Rappelons qu’en réalité, la formation de Marine Le Pen n’a pas dépassé 4,29 % des suffrages exprimés aux législatives de 2007 (soit 2,54 % des inscrits), et que seuls deux partis ont dépassé 20 % : l’UMP et le PS. Notons, enfin, que l’un des principaux arguments utilisés par les partisans de la proportionnelle d’habitude – la possibilité d’instaurer une parité absolue – n’est jamais cité dans le projet.
- Une croisade anti-décentralisation
Le FN, partisan d'un Etat fort et centralisé, veut en finir avec le «clientélisme» des collectivités territoriales. Au menu : des pouvoirs dopés pour les préfets, représentants de l’Etat dans les départements (qui exerceraient un contrôle de légalité sur « l’ensemble des décisions des collectivités engageant un montant significatif de dépenses»). La « clause de compétence générale » (qui autorise les exécutifs locaux à intervenir sur tous les sujets) serait aussi supprimée, parce qu'elle favorise «les dérives féodales».
- La foi dans le septennat
Si Marine Le Pen accède au pouvoir en 2012, le mandat présidentiel repassera à sept années, « non renouvelables », et ce « dès 2017 » – elle pourrait en clair enchaîner deux mandats. « Cette mesure serait un gage d’honnêteté et d’efficacité dans la politique menée par le Chef de l’Etat qui doit agir uniquement en fonction des engagements qu’il a pris devant les Français et non pas en vue de sa future réélection», écrit le FN. Marine Le Pen n’est pas la seule à pointer les inconvénients du quinquennat : déjà en 2010, Martine Aubry déclarait à Mediapart : «(En cinq ans), on est obligés de faire les choses rapidement et brutalement, car la visée électorale est plus importante que la visée politique. »

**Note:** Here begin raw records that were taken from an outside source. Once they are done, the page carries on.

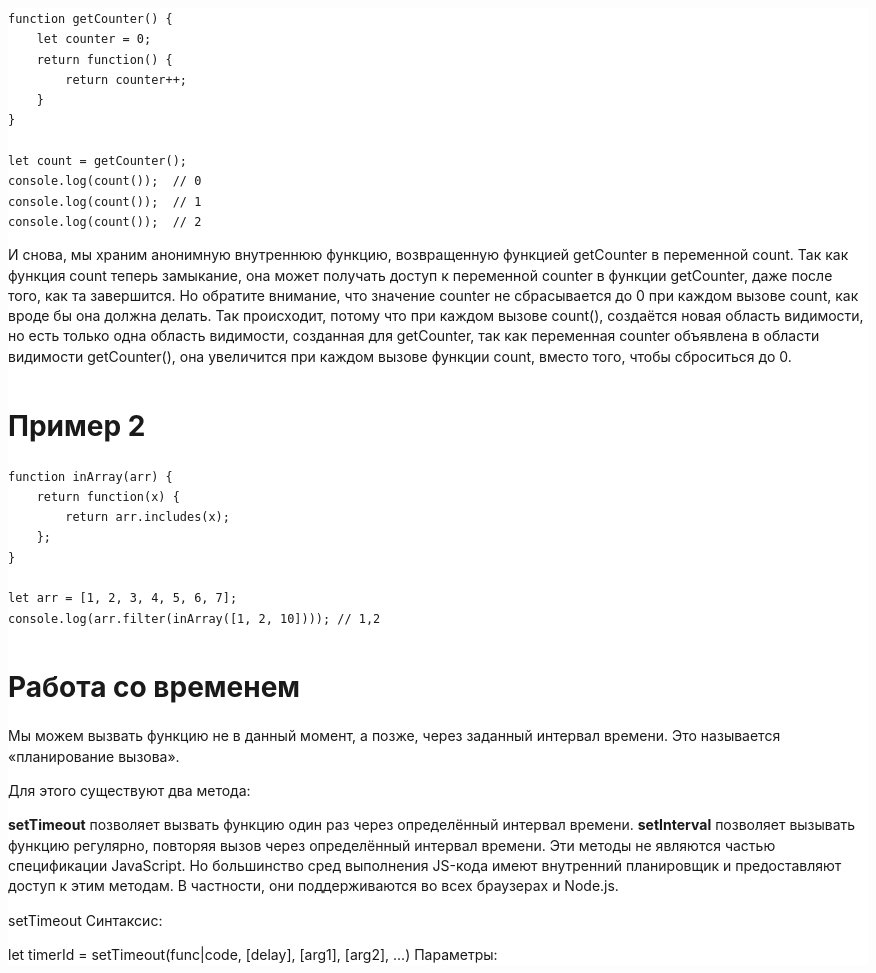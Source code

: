     function getCounter() {
        let counter = 0;
        return function() {
            return counter++;
        }
    }

    let count = getCounter();
    console.log(count());  // 0
    console.log(count());  // 1
    console.log(count());  // 2

И снова, мы храним анонимную внутреннюю функцию, возвращенную функцией getCounter в переменной count. Так как функция сount теперь замыкание, она может получать доступ к переменной counter в функции getCounter, даже после того, как та завершится.
Но обратите внимание, что значение counter не сбрасывается до 0 при каждом вызове count, как вроде бы она должна делать.
Так происходит, потому что при каждом вызове count(), создаётся новая область видимости, но есть только одна область видимости, созданная для getCounter, так как переменная counter объявлена в области видимости getCounter(), она увеличится при каждом вызове функции count, вместо того, чтобы сброситься до 0.

# Пример 2

    function inArray(arr) {
        return function(x) {
            return arr.includes(x);
        };
    }

    let arr = [1, 2, 3, 4, 5, 6, 7];
    console.log(arr.filter(inArray([1, 2, 10]))); // 1,2

# Работа со временем

Мы можем вызвать функцию не в данный момент, а позже, через заданный интервал времени. Это называется «планирование вызова».

Для этого существуют два метода:

<b>setTimeout</b> позволяет вызвать функцию один раз через определённый интервал времени.
<b>setInterval</b> позволяет вызывать функцию регулярно, повторяя вызов через определённый интервал времени.
Эти методы не являются частью спецификации JavaScript. Но большинство сред выполнения JS-кода имеют внутренний планировщик и предоставляют доступ к этим методам. В частности, они поддерживаются во всех браузерах и Node.js.

setTimeout
Синтаксис:

let timerId = setTimeout(func|code, [delay], [arg1], [arg2], ...)
Параметры:
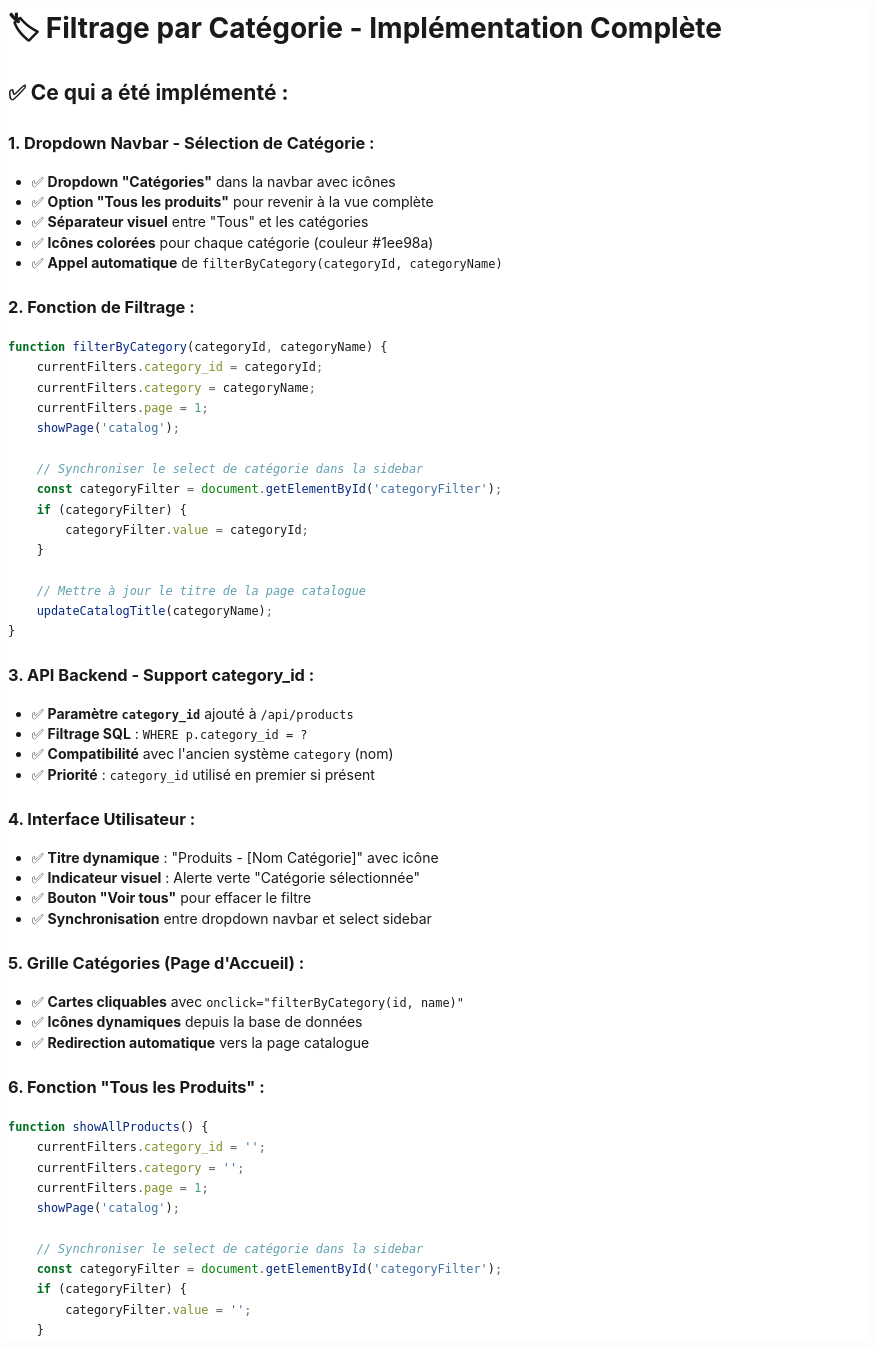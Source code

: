 # 🏷️ **Filtrage par Catégorie - Implémentation Complète**

## ✅ **Ce qui a été implémenté :**

### **1. Dropdown Navbar - Sélection de Catégorie :**
- ✅ **Dropdown "Catégories"** dans la navbar avec icônes
- ✅ **Option "Tous les produits"** pour revenir à la vue complète
- ✅ **Séparateur visuel** entre "Tous" et les catégories
- ✅ **Icônes colorées** pour chaque catégorie (couleur #1ee98a)
- ✅ **Appel automatique** de `filterByCategory(categoryId, categoryName)`

### **2. Fonction de Filtrage :**
```javascript
function filterByCategory(categoryId, categoryName) {
    currentFilters.category_id = categoryId;
    currentFilters.category = categoryName;
    currentFilters.page = 1;
    showPage('catalog');
    
    // Synchroniser le select de catégorie dans la sidebar
    const categoryFilter = document.getElementById('categoryFilter');
    if (categoryFilter) {
        categoryFilter.value = categoryId;
    }
    
    // Mettre à jour le titre de la page catalogue
    updateCatalogTitle(categoryName);
}
```

### **3. API Backend - Support category_id :**
- ✅ **Paramètre `category_id`** ajouté à `/api/products`
- ✅ **Filtrage SQL** : `WHERE p.category_id = ?`
- ✅ **Compatibilité** avec l'ancien système `category` (nom)
- ✅ **Priorité** : `category_id` utilisé en premier si présent

### **4. Interface Utilisateur :**
- ✅ **Titre dynamique** : "Produits - [Nom Catégorie]" avec icône
- ✅ **Indicateur visuel** : Alerte verte "Catégorie sélectionnée"
- ✅ **Bouton "Voir tous"** pour effacer le filtre
- ✅ **Synchronisation** entre dropdown navbar et select sidebar

### **5. Grille Catégories (Page d'Accueil) :**
- ✅ **Cartes cliquables** avec `onclick="filterByCategory(id, name)"`
- ✅ **Icônes dynamiques** depuis la base de données
- ✅ **Redirection automatique** vers la page catalogue

### **6. Fonction "Tous les Produits" :**
```javascript
function showAllProducts() {
    currentFilters.category_id = '';
    currentFilters.category = '';
    currentFilters.page = 1;
    showPage('catalog');
    
    // Synchroniser le select de catégorie dans la sidebar
    const categoryFilter = document.getElementById('categoryFilter');
    if (categoryFilter) {
        categoryFilter.value = '';
    }
```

Mais à l’inverse du PS, le FN n’a jamais cru au quinquennat une seconde, qui ne collait pas avec sa vision d’un homme fort aux manettes. Rappelons que le « septennat sec », s’il a été défendu par Edouard Balladur ou Raymond Barre, est d'abord un héritage des monarchistes.
- La croisade anti-corruption
Le FN souhaite « imposer, comme dans la plupart des pays démocratiques, le contrôle des notes de frais et de représentation de tous les exécutifs ». Principe déjà mis en œuvre en Grande-Bretagne notamment. Il veut aussi interdire le cumul des mandats exécutifs. Mais sa vision apocalyptique d’une classe politique contaminée jusqu’à l’os manque singulièrement de nuances. A l’entendre, tous les élus jongleraient avec les enveloppes, sans plus savoir ce qu’ils touchent. De ce point de vue, la « gaffe » de Marine Le Pen, le 5 février dernier sur M6, ne manque pas de sel. Interrogée sur son indemnité d’eurodéputée, elle a répondu bénéficier de 5.200 euros net par mois. En réalité, le montant s’élève à 6.200 euros (sans compter les indemnités de présence, ni les enveloppes de frais généraux ou frais de voyages).